El drama de los Torres no cuela

El drama personal que los esposos Torres han alegado ante la Audiencia para oponerse a los embargos inevitables, como no podía ser menos, no ha colado. La justicia es una máquina lenta y pesada, pero, poco a poco, puede minarte y dejarte noqueado.

Diego Torres y su esposa Ana María Tejeiro llevan años quejándose de que, sin estar condenados, ni tan siquiera acusados, están pagando un duro precio por sus vínculos con el caso Nóos. El cabeza de familia, un prestigioso profesor universitario del ESADE, un experto en mecenazgo y un hábil consultor, perdió su trabajo, empresas y contactos.

El escándalo Nóos se llevó por delante todos sus medios de vida y lo convirtió en un apestado, al que nadie quiere dar trabajo, por muy buen profesional que sea.
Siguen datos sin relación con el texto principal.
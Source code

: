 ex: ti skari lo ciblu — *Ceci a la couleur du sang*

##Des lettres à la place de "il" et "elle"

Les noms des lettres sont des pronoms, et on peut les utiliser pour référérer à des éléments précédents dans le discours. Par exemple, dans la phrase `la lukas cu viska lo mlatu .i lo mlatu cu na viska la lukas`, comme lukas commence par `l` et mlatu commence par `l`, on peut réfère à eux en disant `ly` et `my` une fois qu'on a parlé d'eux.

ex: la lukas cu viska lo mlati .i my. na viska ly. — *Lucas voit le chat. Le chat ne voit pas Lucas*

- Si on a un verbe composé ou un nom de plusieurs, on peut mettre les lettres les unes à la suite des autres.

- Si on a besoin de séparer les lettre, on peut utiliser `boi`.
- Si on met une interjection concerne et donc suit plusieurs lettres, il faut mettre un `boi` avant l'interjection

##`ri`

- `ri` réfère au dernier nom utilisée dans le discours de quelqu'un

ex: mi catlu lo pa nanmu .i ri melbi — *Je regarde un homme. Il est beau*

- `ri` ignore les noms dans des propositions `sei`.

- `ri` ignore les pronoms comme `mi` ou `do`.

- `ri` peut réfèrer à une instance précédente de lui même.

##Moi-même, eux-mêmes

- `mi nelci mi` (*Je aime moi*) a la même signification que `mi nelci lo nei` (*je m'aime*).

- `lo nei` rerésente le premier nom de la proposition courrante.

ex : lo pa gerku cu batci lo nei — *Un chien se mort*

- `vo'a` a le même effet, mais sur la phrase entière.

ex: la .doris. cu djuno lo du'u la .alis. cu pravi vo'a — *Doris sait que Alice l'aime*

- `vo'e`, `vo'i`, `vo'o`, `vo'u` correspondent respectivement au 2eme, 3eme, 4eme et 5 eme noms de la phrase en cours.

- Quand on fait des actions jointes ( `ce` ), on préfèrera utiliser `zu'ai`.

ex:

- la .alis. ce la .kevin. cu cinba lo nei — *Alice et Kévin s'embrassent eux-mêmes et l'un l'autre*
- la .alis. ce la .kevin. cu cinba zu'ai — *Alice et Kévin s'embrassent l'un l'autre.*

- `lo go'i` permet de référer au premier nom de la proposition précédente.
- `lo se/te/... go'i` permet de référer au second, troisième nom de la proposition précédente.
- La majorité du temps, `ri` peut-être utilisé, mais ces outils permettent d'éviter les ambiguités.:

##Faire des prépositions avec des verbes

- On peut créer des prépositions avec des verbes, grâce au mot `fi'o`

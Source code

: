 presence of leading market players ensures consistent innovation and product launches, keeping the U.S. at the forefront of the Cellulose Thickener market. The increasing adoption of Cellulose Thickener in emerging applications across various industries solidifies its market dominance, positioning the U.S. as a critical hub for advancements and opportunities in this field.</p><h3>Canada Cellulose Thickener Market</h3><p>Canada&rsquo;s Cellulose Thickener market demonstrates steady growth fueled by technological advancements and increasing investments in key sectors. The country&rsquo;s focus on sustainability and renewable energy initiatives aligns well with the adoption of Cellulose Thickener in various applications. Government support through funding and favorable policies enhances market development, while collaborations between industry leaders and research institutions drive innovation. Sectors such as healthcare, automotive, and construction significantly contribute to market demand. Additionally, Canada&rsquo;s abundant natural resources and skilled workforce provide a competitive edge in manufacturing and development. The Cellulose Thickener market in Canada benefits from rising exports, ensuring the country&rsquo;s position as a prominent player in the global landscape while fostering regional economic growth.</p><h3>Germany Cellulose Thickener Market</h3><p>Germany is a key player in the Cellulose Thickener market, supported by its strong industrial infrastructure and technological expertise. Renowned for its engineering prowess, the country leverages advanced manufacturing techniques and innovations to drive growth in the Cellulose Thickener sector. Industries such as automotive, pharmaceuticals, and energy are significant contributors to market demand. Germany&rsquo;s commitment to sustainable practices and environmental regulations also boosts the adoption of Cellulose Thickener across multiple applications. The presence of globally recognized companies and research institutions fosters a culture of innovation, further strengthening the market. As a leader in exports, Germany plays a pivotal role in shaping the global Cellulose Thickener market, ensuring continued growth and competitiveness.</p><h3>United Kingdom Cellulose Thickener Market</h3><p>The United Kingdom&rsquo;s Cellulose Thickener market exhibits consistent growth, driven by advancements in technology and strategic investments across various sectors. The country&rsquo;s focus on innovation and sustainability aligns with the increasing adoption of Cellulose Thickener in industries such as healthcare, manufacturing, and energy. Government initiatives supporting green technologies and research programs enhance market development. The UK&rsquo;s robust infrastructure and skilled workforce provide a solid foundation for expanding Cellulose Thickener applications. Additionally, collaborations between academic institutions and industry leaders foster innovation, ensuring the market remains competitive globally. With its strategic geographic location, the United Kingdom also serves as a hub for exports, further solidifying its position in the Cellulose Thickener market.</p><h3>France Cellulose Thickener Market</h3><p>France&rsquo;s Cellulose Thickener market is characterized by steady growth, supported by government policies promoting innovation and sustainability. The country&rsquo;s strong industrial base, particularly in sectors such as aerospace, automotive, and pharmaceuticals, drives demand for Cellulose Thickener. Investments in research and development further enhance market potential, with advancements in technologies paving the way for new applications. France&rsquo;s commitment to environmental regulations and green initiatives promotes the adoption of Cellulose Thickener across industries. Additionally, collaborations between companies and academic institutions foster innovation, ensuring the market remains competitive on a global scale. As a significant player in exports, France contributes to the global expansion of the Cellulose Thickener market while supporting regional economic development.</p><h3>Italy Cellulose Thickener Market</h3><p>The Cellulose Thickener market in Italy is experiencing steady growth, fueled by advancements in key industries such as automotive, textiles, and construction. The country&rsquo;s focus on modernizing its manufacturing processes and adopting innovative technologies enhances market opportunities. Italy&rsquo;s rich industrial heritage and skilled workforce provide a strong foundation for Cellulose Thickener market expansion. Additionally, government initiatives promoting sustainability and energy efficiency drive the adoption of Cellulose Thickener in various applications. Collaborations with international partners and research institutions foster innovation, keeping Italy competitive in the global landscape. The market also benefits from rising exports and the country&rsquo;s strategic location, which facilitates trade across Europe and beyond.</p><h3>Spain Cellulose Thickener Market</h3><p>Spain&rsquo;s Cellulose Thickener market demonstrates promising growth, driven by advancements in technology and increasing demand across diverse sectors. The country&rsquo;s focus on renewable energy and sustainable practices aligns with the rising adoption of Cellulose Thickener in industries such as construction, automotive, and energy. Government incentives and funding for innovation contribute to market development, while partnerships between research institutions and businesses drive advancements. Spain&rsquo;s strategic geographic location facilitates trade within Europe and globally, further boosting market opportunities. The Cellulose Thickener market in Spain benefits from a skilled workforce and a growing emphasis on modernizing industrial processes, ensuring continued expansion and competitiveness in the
Su mujer tampoco encuentra empleo, marcada, como su marido, por el estigma de uno de los más importantes casos de corrupción de la reciente historia española.

Diego Torres soñaba de niño, en su Maó natal, con ser rico y consiguió una buena posición social. Pero sus anhelos de prosperar en la vida se truncaron cuando se cruzaron en su camino el juez José Castro y el fiscal Pedro Horrach, dos incansables luchadores contra las tramas de desvíos de fondos públicos. Su pecado empezó cuando pactó con Iñaki Urdangarin, yerno del rey Juan Carlos, un plan para ganar dinero a espuertas con la excusa del progreso social.

Los Torres, a diferencia de los Urdangarin, malviven del poco dinero que Castro les ha ido desbloqueando: lo justo para ir tirando.

Ahora verán embargados la mitad de sus inmuebles, porque el otro cincuenta por ciento hace ya tiempo que fue trabado por el juez Castro.

Pero sus males no han acabado: deberán costearse una larga estancia en Palma para asistir al juicio del caso Nóos y se están jugando la cárcel, una larga estancia entre rejas y la pérdida definitiva de su casa.